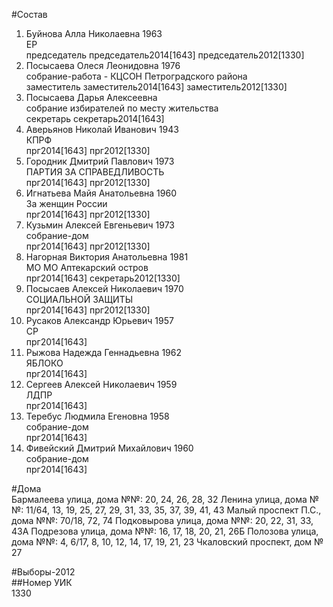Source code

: #Состав  
1. Буйнова Алла Николаевна 1963  
    ЕР  
    председатель председатель2014[1643] председатель2012[1330]  
2. Посысаева Олеся Леонидовна 1976  
    собрание-работа - КЦСОН Петроградского района  
    заместитель заместитель2014[1643] заместитель2012[1330]  
3. Посысаева Дарья Алексеевна  
    собрание избирателей по месту жительства  
    секретарь секретарь2014[1643]  
4. Аверьянов Николай Иванович 1943  
    КПРФ  
    прг2014[1643] прг2012[1330]  
5. Городник Дмитрий Павлович 1973  
    ПАРТИЯ ЗА СПРАВЕДЛИВОСТЬ  
    прг2014[1643] прг2012[1330]  
6. Игнатьева Майя Анатольевна 1960  
    За женщин России  
    прг2014[1643] прг2012[1330]  
7. Кузьмин Алексей Евгеньевич 1973  
    собрание-дом  
    прг2014[1643] прг2012[1330]  
8. Нагорная Виктория Анатольевна 1981  
    МО МО Аптекарский остров  
    прг2014[1643] секретарь2012[1330]  
9. Посысаев Алексей Николаевич 1970  
    СОЦИАЛЬНОЙ ЗАЩИТЫ  
    прг2014[1643] прг2012[1330]  
10. Русаков Александр Юрьевич 1957  
    СР  
    прг2014[1643]  
11. Рыжова Надежда Геннадьевна 1962  
    ЯБЛОКО  
    прг2014[1643]  
12. Сергеев Алексей Николаевич 1959  
    ЛДПР  
    прг2014[1643]  
13. Теребус Людмила Егеновна 1958  
    собрание-дом  
    прг2014[1643]  
14. Фивейский Дмитрий Михайлович 1960  
    собрание-дом  
    прг2014[1643]  
  
#Дома  
Бармалеева улица, дома №№: 20, 24, 26, 28, 32 Ленина улица, дома №№: 11/64, 13, 19, 25, 27, 29, 31, 33, 35, 37, 39, 41, 43 Малый проспект П.С., дома №№: 70/18, 72, 74 Подковырова улица, дома №№: 20, 22, 31, 33, 43А Подрезова улица, дома №№: 16, 17, 18, 20, 21, 26Б Полозова улица, дома №№: 4, 6/17, 8, 10, 12, 14, 17, 19, 21, 23  Чкаловский проспект, дом № 27  
  
#Выборы-2012  
##Номер УИК  
1330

To do:
I would like the data above transcribed exactly, with its pictures left out.

Answer to this problem:
Source code

: #Состав  
1. Буйнова Алла Николаевна 1963  
    ЕР  
    председатель председатель2014[1643] председатель2012[1330]  
2. Посысаева Олеся Леонидовна 1976  
    собрание-работа - КЦСОН Петроградского района  
    заместитель заместитель2014[1643] заместитель2012[1330]  
3. Посысаева Дарья Алексеевна  
    собрание избирателей по месту жительства  
    секретарь секретарь2014[1643]  
4. Аверьянов Николай Иванович 1943  
    КПРФ  
    прг2014[1643] прг2012[1330]  
5. Городник Дмитрий Павлович 1973  
    ПАРТИЯ ЗА СПРАВЕДЛИВОСТЬ  
    прг2014[1643] прг2012[1330]  
6. Игнатьева Майя Анатольевна 1960  
    За женщин России  
    прг2014[1643] прг2012[1330]  
7. Кузьмин Алексей Евгеньевич 1973  
    собрание-дом  
    прг2014[1643] прг2012[1330]  
8. Нагорная Виктория Анатольевна 1981  
    МО МО Аптекарский остров  
    прг2014[1643] секретарь2012[1330]  
9. Посысаев Алексей Николаевич 1970  
    СОЦИАЛЬНОЙ ЗАЩИТЫ  
    прг2014[1643] прг2012[1330]  
10. Русаков Александр Юрьевич 1957  
    СР  
    прг2014[1643]  
11. Рыжова Надежда Геннадьевна 1962  
    ЯБЛОКО  
    прг2014[1643]  
12. Сергеев Алексей Николаевич 1959  
    ЛДПР  
    прг2014[1643]  
13. Теребус Людмила Егеновна 1958  
    собрание-дом  
    прг2014[1643]  
14. Фивейский Дмитрий Михайлович 1960  
    собрание-дом  
    прг2014[1643]  
  
#Дома  
Бармалеева улица, дома №№: 20, 24, 26, 28, 32 Ленина улица, дома №№: 11/64, 13, 19, 25, 27, 29, 31, 33, 35, 37, 39, 41, 43 Малый проспект П.С., дома №№: 70/18, 72, 74 Подковырова улица, дома №№: 20, 22, 31, 33, 43А Подрезова улица, дома №№: 16, 17, 18, 20, 21, 26Б Полозова улица, дома №№: 4, 6/17, 8, 10, 12, 14, 17, 19, 21, 23  Чкаловский проспект, дом № 27  
  
#Выборы-2012  
##Номер УИК  
1330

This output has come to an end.